● **EXERCISE AIM**: Please give back only the lines below from the one containing "data are only" to the one containing "we find no strong", each repeated word for word, both ends included.

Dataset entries
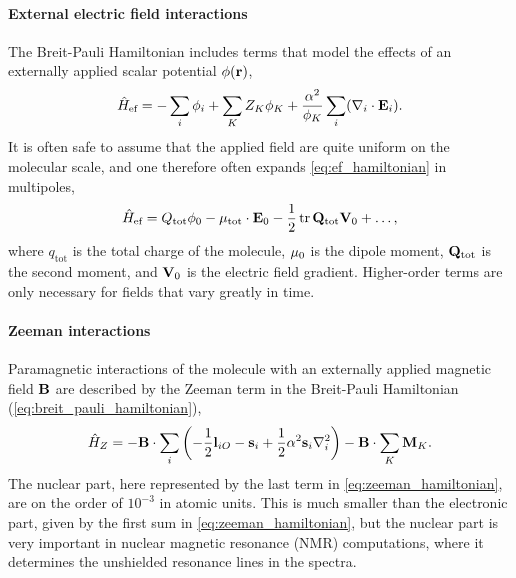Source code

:     \paragraph{External electric field interactions}
    The Breit-Pauli Hamiltonian includes terms that model the effects of an externally
    applied scalar potential $\phi(\vb{r})$,
    \begin{equation}
        \label{eq:ef_hamiltonian}
        \hat{H}_{\text{ef}}
            = - \sum_i \phi_i
              + \sum_K Z_K\phi_K
              + \frac{\alpha^2}{\phi_K} \sum_i (\nabla_i \cdot \vb{E}_i).
    \end{equation}
    It is often safe to assume that the applied field are quite uniform on the
    molecular scale, and one therefore often expands \autoref{eq:ef_hamiltonian}
    in multipoles,
    \begin{equation}
        \hat{H}_{\text{ef}}
            = Q_{\text{tot}}\phi_0 
            - \vb{\mu}_{\text{tot}} \cdot \vb{E}_0
            - \frac{1}{2}\tr \vb{Q}_{\text{tot}}\vb{V}_0
            + \dots,
    \end{equation}
    where $q_{\text{tot}}$ is the total charge of the molecule, $\vb{\mu}_0$ is the 
    dipole moment, $\vb{Q}_{\text{tot}}$ is the second moment, and $\vb{V}_0$ is the
    electric field gradient. Higher-order terms are only necessary for fields that vary
    greatly in time.

    \paragraph{Zeeman interactions}
    Paramagnetic interactions of the molecule with an externally applied magnetic field
    $\vb{B}$ are described by the Zeeman term in the Breit-Pauli Hamiltonian
    (\autoref{eq:breit_pauli_hamiltonian}),
    \begin{equation}
        \label{eq:zeeman_hamiltonian}
        \hat{H}_Z
            = - \vb{B} \cdot \sum_i \left(
                - \frac{1}{2}\vb{l}_{iO} - \vb{s}_i
                + \frac{1}{2}\alpha^2\vb{s}_i\nabla_i^2
            \right)
            - \vb{B} \cdot \sum_K \vb{M}_K.
    \end{equation} 
    The nuclear part, here represented by the last term in \autoref{eq:zeeman_hamiltonian},
    are on the order of $10^{-3}$ in atomic units. This is much smaller than the electronic
    part, given by the first sum in \autoref{eq:zeeman_hamiltonian}, but the nuclear part is 
    very important in nuclear magnetic resonance (NMR) computations, where it determines the
    unshielded resonance lines in the spectra. 

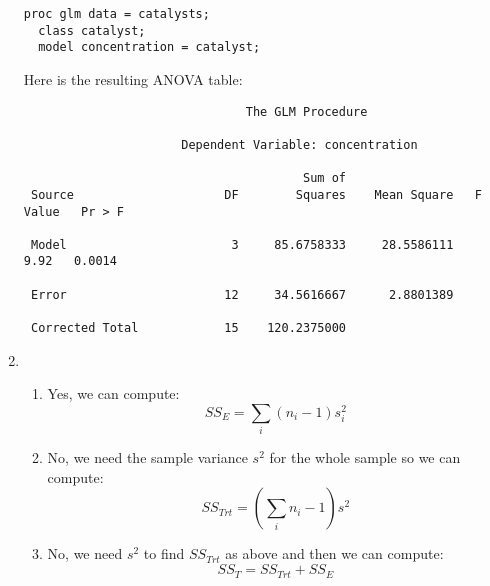 \documentclass[11pt]{article}
\begin{document}
\begin{enumerate}
\begin{verbatim}
proc glm data = catalysts;
  class catalyst;
  model concentration = catalyst;
\end{verbatim}

Here is the resulting ANOVA table:
%
\begin{verbatim}
                               The GLM Procedure
 
                      Dependent Variable: concentration   

                                       Sum of
 Source                     DF        Squares    Mean Square   F Value   Pr > F

 Model                       3     85.6758333     28.5586111      9.92   0.0014

 Error                      12     34.5616667      2.8801389                   

 Corrected Total            15    120.2375000                                  
\end{verbatim}

\item %

\begin{enumerate}

\item %
Yes, we can compute:
\begin{equation*}
SS_E=\sum_i(n_i-1)s^2_i
\end{equation*}

\item %
No, we need the sample variance \(s^2\) for the whole sample so we can compute:
\begin{equation*}
SS_{Trt}=\left(\sum_in_i-1\right)s^2
\end{equation*}

\item %
No, we need \(s^2\) to find \(SS_{Trt}\) as above and then we can compute:
\begin{equation*}
SS_T=SS_{Trt}+SS_E
\end{equation*}

\end{enumerate}

\end{enumerate}
\end{document}
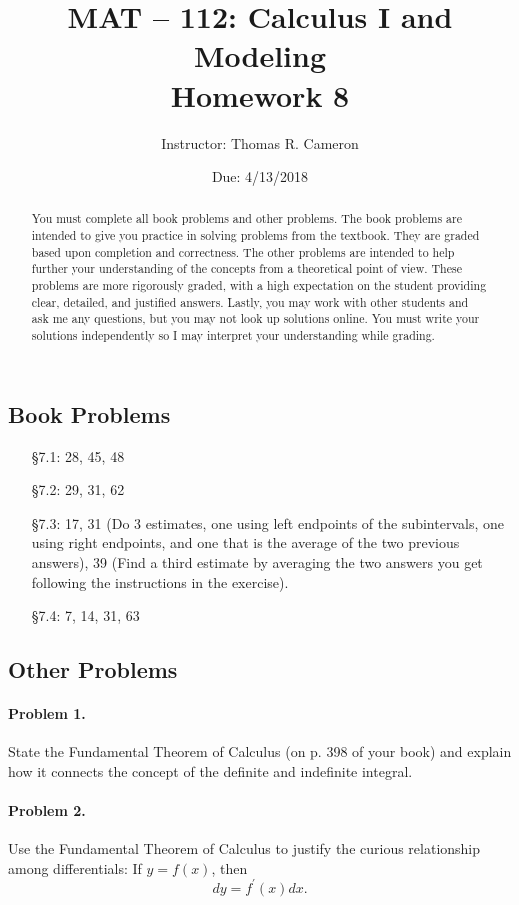 \documentclass{article}
\title{MAT -- 112: Calculus I and Modeling\\
\large{Homework 8}}
\author{Instructor: Thomas R. Cameron}
\date{Due: 4/13/2018}
\begin{document}
\maketitle

\begin{abstract}
You must complete all book problems and other problems. The book problems are intended to give you practice in solving problems from the textbook. They are graded based upon completion and correctness. The other problems are intended to help further your understanding of the concepts from a theoretical point of view. These problems are more rigorously graded, with a high expectation on the student providing clear, detailed, and justified answers. Lastly, you may work with other students and ask me any questions, but you may not look up solutions online. You must write your solutions independently so I may interpret your understanding while grading. 
\end{abstract}

\subsection*{Book Problems}
\begin{itemize}
\item   [\S 7.1:] 28, 45, 48
\item   [\S 7.2:] 29, 31, 62
\item   [\S 7.3:] 17, 31 (Do 3 estimates, one using left endpoints of the subintervals, one using right endpoints, and one that is the average of the two previous answers), 39 (Find a third estimate by averaging the two answers you get following the instructions in the exercise).
\item	  [\S 7.4:] 7, 14, 31, 63
\end{itemize}

\subsection*{Other Problems}

\paragraph*{Problem 1.} State the Fundamental Theorem of Calculus (on p. 398 of your book) and explain how it connects the concept of the definite and indefinite integral. 

\paragraph*{Problem 2.} Use the Fundamental Theorem of Calculus to justify the curious relationship among differentials: If $y=f(x)$, then 
\[
dy=f^{'}(x)dx.
\]
\end{document}
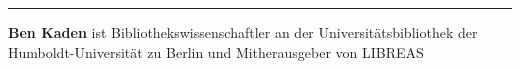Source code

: \begin{center}\rule{0.5\linewidth}{\linethickness}\end{center}

\textbf{Ben Kaden} ist Bibliothekswissenschaftler an der
Universitätsbibliothek der Humboldt-Universität zu Berlin und
Mitherausgeber von LIBREAS
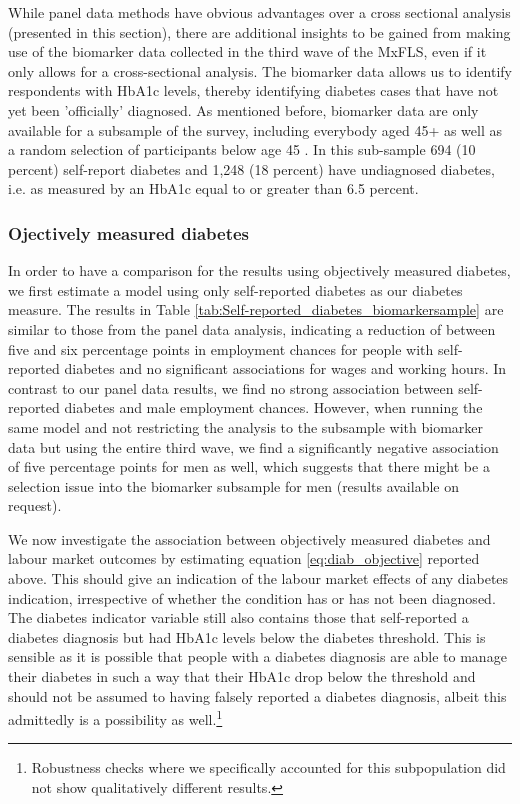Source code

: \documentclass[12pt,english,british]{article}
\begin{document}
While panel data methods have obvious advantages over a cross sectional
analysis (presented in this section), there are additional insights
to be gained from making use of the biomarker data collected in the
third wave of the \ac{MxFLS}, even if it only allows for a cross-sectional
analysis. The biomarker data allows us to identify respondents with
\ac{HbA1c} levels, thereby identifying diabetes cases that have
not yet been 'officially' diagnosed. As mentioned before, biomarker
data are only available for a subsample of the survey, including everybody
aged 45+ as well as a random selection of participants below age 45
\citep{Crimmins2015}. In this sub-sample 694 (10 percent) self-report
diabetes and 1,248 (18 percent) have undiagnosed diabetes, i.e. as
measured by an \ac{HbA1c} equal to or greater than 6.5 percent.

  
  

\subsubsection*{Ojectively measured diabetes}

In order to have a comparison for the results using objectively measured
diabetes, we first estimate a model using only self-reported diabetes as our diabetes measure.
The results in Table \ref{tab:Self-reported_diabetes_biomarkersample}
are similar to those from the panel data analysis, indicating a reduction
of between five and six percentage points in employment chances for
people with self-reported diabetes and no significant associations
for wages and working hours. In contrast to our panel data results,
we find no strong association between self-reported diabetes and male
employment chances. However, when running the same model and not restricting the analysis to the subsample with biomarker data but using the
entire third wave, we find a significantly negative association of
five percentage points for men as well, which suggests that there
might be a selection issue into the biomarker subsample for men (results available on request).

We now investigate the association between objectively measured
diabetes and labour market outcomes by estimating equation \ref{eq:diab_objective}
reported above. This should give an indication of the labour
market effects of any diabetes indication, irrespective of whether
the condition has or has not been diagnosed. The diabetes indicator
variable still also contains those that self-reported a diabetes diagnosis
but had \ac{HbA1c} levels below the diabetes threshold. This is sensible as it is possible that people with a diabetes diagnosis are able to manage their diabetes in such a way that their \ac{HbA1c} drop below the threshold and should not be assumed to having falsely reported a diabetes diagnosis, albeit this admittedly is a possibility as well.\footnote{Robustness checks where we specifically accounted for this subpopulation
did not show qualitatively different results.} 
\end{document}
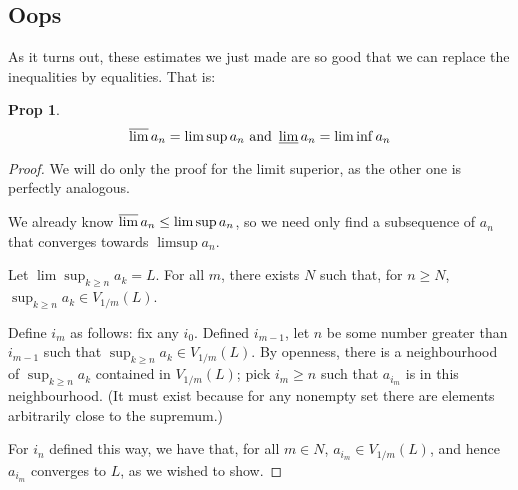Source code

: \documentclass{article}
\newtheorem{prop}{Prop}
\theoremstyle{definition}
\begin{document}
	\subsection{Oops}
	
	As it turns out, these estimates we just made are so good that we can replace the inequalities by equalities. That is:
	
	\begin{prop}
	\[\varlimsup a_n = \limsup a_n \text{ and } \varliminf a_n = \liminf a_n\]
	\end{prop}
	
	\begin{proof}
	We will do only the proof for the limit superior, as the other one is perfectly analogous.
	
	We already know $\varlimsup a_n \leq \limsup a_n$, so we need only find a subsequence of $a_n$ that converges towards $\limsup a_n$.
	
	Let $\lim \sup_{k \geq n} a_k = L$. For all $m$, there exists $N$ such that, for $n \geq N$, $\sup_{k \geq n} a_k \in V_{1/m}(L)$.
	
	Define $i_m$ as follows: fix any $i_0$. Defined $i_{m-1}$, let $n$ be some number greater than $i_{m-1}$ such that $\sup_{k \geq n} a_k \in V_{1/m}(L)$. By openness, there is a neighbourhood of $\sup_{k \geq n} a_k$ contained in $V_{1/m}(L)$; pick $i_m \geq n$ such that $a_{i_m}$ is in this neighbourhood. (It must exist because for any nonempty set there are elements arbitrarily close to the supremum.)
	
	For $i_n$ defined this way, we have that, for all $m \in N$, $a_{i_m} \in V_{1/m}(L)$, and hence $a_{i_m}$ converges to $L$, as we wished to show.
	\end{proof}
	
	
\end{document}
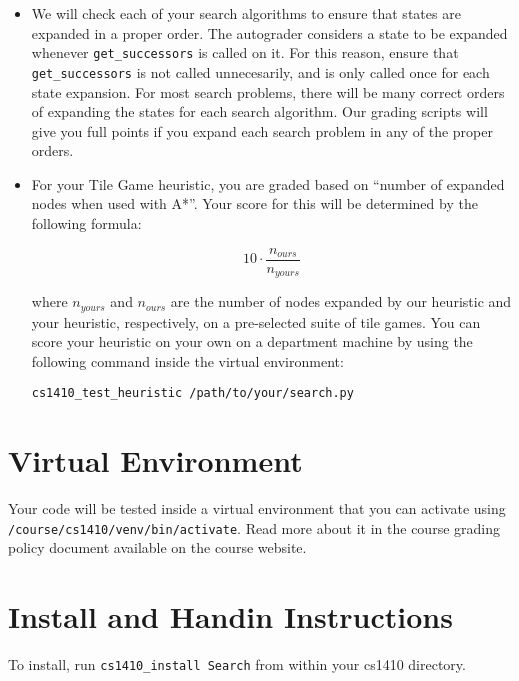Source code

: \documentclass{article}
\begin{document}
\begin{itemize}
\item We will check each of your search algorithms to ensure that states are expanded in a proper order.
The autograder considers a state to be expanded whenever \verb|get_successors| is called on it.
For this reason, ensure that \verb|get_successors| is not called unnecesarily, and is only called once for each state expansion.
For most search problems, there will be many correct orders of expanding the states for each search algorithm.
Our grading scripts will give you full points if you expand each search problem in any of the proper orders.

\item For your Tile Game heuristic, you are graded based on ``number of expanded nodes when used with A*''.
Your score for this will be determined by the following formula:

\begin{equation}
10 \cdot \frac{n_{ours}}{n_{yours}}
\end{equation}

where $n_{yours}$ and $n_{ours}$ are the number of nodes expanded by our heuristic and your heuristic, respectively, on a pre-selected suite of tile games.
You can score your heuristic on your own on a department machine by using the following command inside the virtual environment:
\begin{verbatim}
cs1410_test_heuristic /path/to/your/search.py
\end{verbatim}



\end{itemize}

\section{Virtual Environment}

Your code will be tested inside a virtual environment that you can activate using \verb|/course/cs1410/venv/bin/activate|.
Read more about it in the course grading policy document available on the course website.

\section{Install and Handin Instructions}
To install, run \verb|cs1410_install Search| from within your cs1410 directory. ~\\
\end{document}
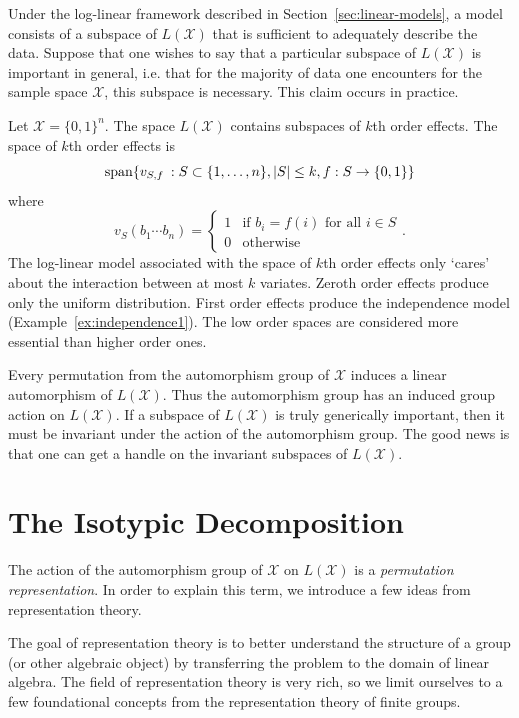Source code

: \documentclass[cclicense]{hmcthesis}
\providecommand*{\xs}{\mathcal X}
\newcommand*{\STB}{\::}
\numberwithin{equation}{chapter}
\numberwithin{thmcounter}{chapter}
\begin{document}
    Under the log-linear framework described in Section~\ref{sec:linear-models},
    a model consists of a subspace of $L(\xs)$ that is sufficient to adequately
    describe the data.  Suppose that one wishes to say that a particular
    subspace of $L(\xs)$ is important in general, i.e. that for the majority of
    data one encounters for the sample space $\xs$, this subspace is necessary.
    This claim occurs in practice.

    \begin{example}
        Let $\xs = \{0, 1\}^n$.  The space $L(\xs)$ contains subspaces of $k$th
        order effects.  The space of $k$th order effects is
        \[
            \mathrm{span}\cdel*{v_{S,f} \STB S \subset \{1, \ldots, n\}, |S| \le
            k, f : S \to \{0, 1\}}
        \]
        where 
        \[
            v_S (b_1 \cdots b_n) = \begin{cases}
                1 & \text{if $b_i = f(i)$ for all $i \in S$} \\
                0 & \text{otherwise}
            \end{cases}.
        \]
        The log-linear model associated with the space of $k$th order effects
        only `cares' about the interaction between at most $k$ variates.  Zeroth
        order effects produce only the uniform distribution.  First order
        effects produce the independence model (Example~\ref{ex:independence1}).
        The low order spaces are considered more essential than higher order
        ones.
    \end{example}

    Every permutation from the automorphism group of $\xs$ induces a linear
    automorphism of $L(\xs)$.  Thus the automorphism group has an induced group
    action on $L(\xs)$.  If a subspace of $L(\xs)$ is truly generically
    important, then it must be invariant under the action of the automorphism
    group.  The good news is that one can get a handle on the invariant
    subspaces of $L(\xs)$.


\section{The Isotypic Decomposition}
    The action of the automorphism group of $\xs$ on $L(\xs)$ is a
    \emph{permutation representation}.  In order to explain this term, we
    introduce a few ideas from representation theory.
    
    The goal of representation theory is to better understand the structure of a
    group (or other algebraic object) by transferring the problem to the domain
    of linear algebra.  The field of representation theory is very rich, so we
    limit ourselves to a few foundational concepts from the representation
    theory of finite groups.
\end{document}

● **TASK RESPONSE**:
data are only available for a subsample of the survey, including everybody
aged 45+ as well as a random selection of participants below age 45
\citep{Crimmins2015}. In this sub-sample 694 (10 percent) self-report
diabetes and 1,248 (18 percent) have undiagnosed diabetes, i.e. as
measured by an \ac{HbA1c} equal to or greater than 6.5 percent.

  
  

\subsubsection*{Ojectively measured diabetes}

In order to have a comparison for the results using objectively measured
diabetes, we first estimate a model using only self-reported diabetes as our diabetes measure.
The results in Table \ref{tab:Self-reported_diabetes_biomarkersample}
are similar to those from the panel data analysis, indicating a reduction
of between five and six percentage points in employment chances for
people with self-reported diabetes and no significant associations
for wages and working hours. In contrast to our panel data results,
we find no strong association between self-reported diabetes and male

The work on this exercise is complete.